To that end, let $X$ be Banach and $Y$ a closed subspace, and let $\{X_n\} \subset X/Y$ be an absolutely convergent series in $X/Y$, i.e, $\sum_{n \in \mathbb{N}}{\|X_n\|_{X/Y}} < \infty$. Recall that our quotient norm is defined as $$\|x\|_{X/Y}=\inf_{u \in x+Y}{\|u\|_X}=\inf_{y \in Y}{\|x+y\|_X}.$$ Then by definition of the quotient norm for any $X_n \in X/Y$ there exists $x_n \in X_n$ such that $$\|x_n\|_{X} \leq \|X_n\|_{X/Y}+2^{-n}.$$ Then we have that $\sum_{n \in \mathbb{N}}{\|x_n\|_{X}} < \infty$ and hence is absolutely convergent and therefore $\exists x \in X$ such that $x=\sum_{n \in \mathbb{N}}{x_n}$. Note this follows from the fact that $X$ is a Banach space.

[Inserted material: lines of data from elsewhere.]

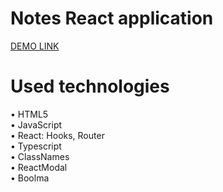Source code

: # Notes React application

[DEMO LINK](https://workacccom.github.io/notes_react/)

# Used technologies

• HTML5\
• JavaScript\
• React: Hooks, Router\
• Typescript\
• ClassNames\
• ReactModal\
• Boolma



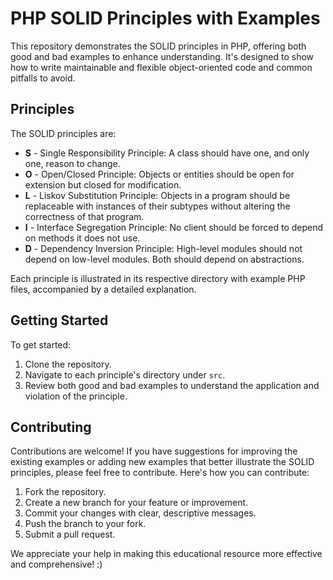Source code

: # PHP SOLID Principles with Examples

This repository demonstrates the SOLID principles in PHP, offering both good and bad examples to enhance understanding. It's designed to show how to write maintainable and flexible object-oriented code and common pitfalls to avoid.

## Principles

The SOLID principles are:

- **S** - Single Responsibility Principle: A class should have one, and only one, reason to change.
- **O** - Open/Closed Principle: Objects or entities should be open for extension but closed for modification.
- **L** - Liskov Substitution Principle: Objects in a program should be replaceable with instances of their subtypes without altering the correctness of that program.
- **I** - Interface Segregation Principle: No client should be forced to depend on methods it does not use.
- **D** - Dependency Inversion Principle: High-level modules should not depend on low-level modules. Both should depend on abstractions.

Each principle is illustrated in its respective directory with example PHP files, accompanied by a detailed explanation.

## Getting Started

To get started:

1. Clone the repository.
2. Navigate to each principle's directory under `src`.
3. Review both good and bad examples to understand the application and violation of the principle.


## Contributing

Contributions are welcome! If you have suggestions for improving the existing examples or adding new examples that better illustrate the SOLID principles, please feel free to contribute. Here's how you can contribute:

1. Fork the repository.
2. Create a new branch for your feature or improvement.
3. Commit your changes with clear, descriptive messages.
4. Push the branch to your fork.
5. Submit a pull request.

We appreciate your help in making this educational resource more effective and comprehensive! :)
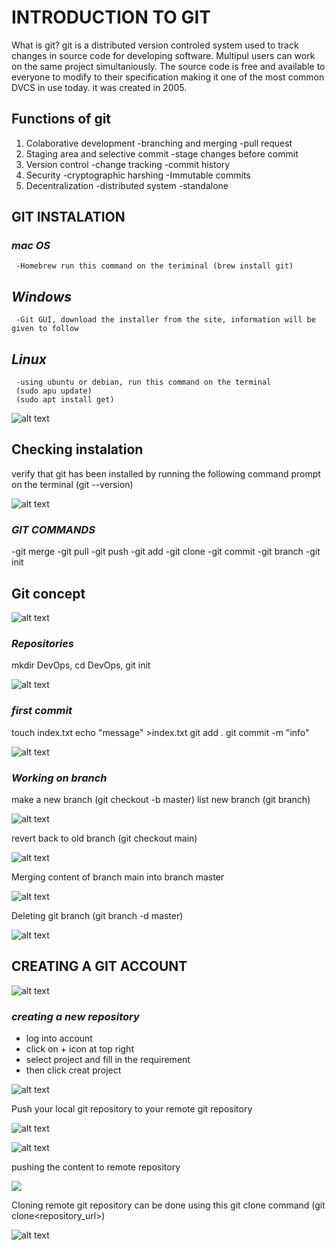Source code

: # INTRODUCTION TO GIT

What is git? git is a distributed version controled system used to track changes in source code for developing software. Multipul users can work on the same project simultaniously. The source code is free and available to everyone to modify to their specification making it one of the most common DVCS in use today. it was created in 2005.

## Functions of git

1) Colaborative development
    -branching and merging
    -pull request
2) Staging area and selective commit
    -stage changes before commit
3) Version control
    -change tracking
    -commit history
4) Security
    -cryptographic harshing
    -Immutable commits
5) Decentralization
    -distributed system
    -standalone

## GIT INSTALATION            

### *mac OS*
     -Homebrew run this command on the teriminal (brew install git)
## *Windows*
     -Git GUI, download the installer from the site, information will be given to follow
## *Linux*
     -using ubuntu or debian, run this command on the terminal
     (sudo apu update)
     (sudo apt install get)

![alt text](msedge_7d9k7NNvhM.png)

## Checking instalation
verify that git has been installed by running the following command prompt on the terminal (git --version)

![alt text](Code_wndFCeukMn.png)

### *GIT COMMANDS*
  -git merge
  -git pull
  -git push
  -git add
  -git clone
  -git commit
  -git branch
  -git init

## Git concept

![alt text](<../PROJECT 1/images/chrome_4FiyBvzBNC.png>)
 ### *Repositories*
 mkdir DevOps, cd DevOps, git init

 ![alt text](mintty_pCFRhNy97l.png)

 ### *first commit*
  touch index.txt
  echo "message" >index.txt
  git add .
  git commit -m "info"

  ![alt text](msedge_DZhdNAq4oM.png)

 ### *Working on branch*
 make a new branch (git checkout -b master)
 list new branch (git branch)

 ![alt text](ShareX_4S8D0OJTYc.png)

 revert back to old branch (git checkout main)

 ![alt text](mintty_pIxtIY6mmx.png)

 Merging content of branch main into branch master

 ![alt text](mintty_eB5YWqZOI0.png)

 Deleting git branch (git branch -d master)

 ![alt text](mintty_Y3y5DmVNH1.png)

 ## CREATING A GIT ACCOUNT

 ![alt text](msedge_HWpi7n5QJc.png)

 ### *creating a new repository*
  - log into account
  - click on + icon at top right
  - select project and fill in the requirement
  - then click creat project

 ![alt text](msedge_WqjDfWefe2.png)

 Push your local git repository to your remote git repository

 ![alt text](msedge_zqmdFaMyDq.png)

 ![alt text](dCjHFnW.png)

 pushing the content to remote repository
 
![](mintty_P0RpopOB5p.png)

 Cloning remote git repository can be done using this git clone command (git clone<repository_url>)

![alt text](Code_Dnsa8Hd4tN.png)
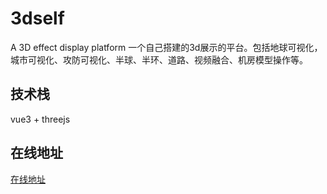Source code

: # 3dself
A 3D effect display platform
一个自己搭建的3d展示的平台。包括地球可视化，城市可视化、攻防可视化、半球、半环、道路、视频融合、机房模型操作等。

## 技术栈
vue3 + threejs

## 在线地址
[在线地址](https://wwwwwk.github.io/3dself/)
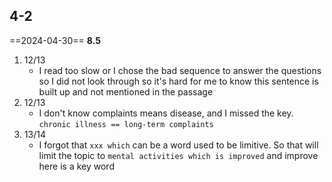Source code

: ## 4-2
==2024-04-30== **8.5**
1. 12/13
	- I read too slow or I chose the bad sequence to answer the questions so I did not look through so it's hard for me to know this sentence is built up and not mentioned in the passage
2. 12/13
	- I don't know complaints means disease, and I missed the key. `chronic illness == long-term complaints`
3. 13/14
	- I forgot that `xxx which` can be a word used to be limitive. So that will limit the topic to `mental activities which is improved` and improve here is a key word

Now, define $X=x+Y$ and $S_k=\sum_{n=1}^{k}{x_n}+Y$. Now, note that $$\|U-V\|_{X/Y}=\inf_{k \in (u-v)+Y}{\|k\|_{X}} = \inf_{y \in Y}{\|(u-v)+y\|_{X}} \leq \inf_{y \in Y}{ \|u-v\|+\|y\|}$$ and lastly, we note that $y=0 \in Y$ and hence we have the right most term is equal to $\|u-v\|_{X}$. Hence, we get that $$\|X-S_k\|_{X/Y} \leq \|x-s_k\|_{X} \underset{k \to \infty}{\longrightarrow} 0,$$ where $s_k=\sum_{n=1}^{k}{x_n}$. Hence, we have that our series in our factor space is convergent and thus $X/Y$ is Banach

Per my comment below:

You can also do this by noting that Given a closed subspace $Y \subset X$, $X/Y \simeq Y^{\perp}$ and the result follows trivially.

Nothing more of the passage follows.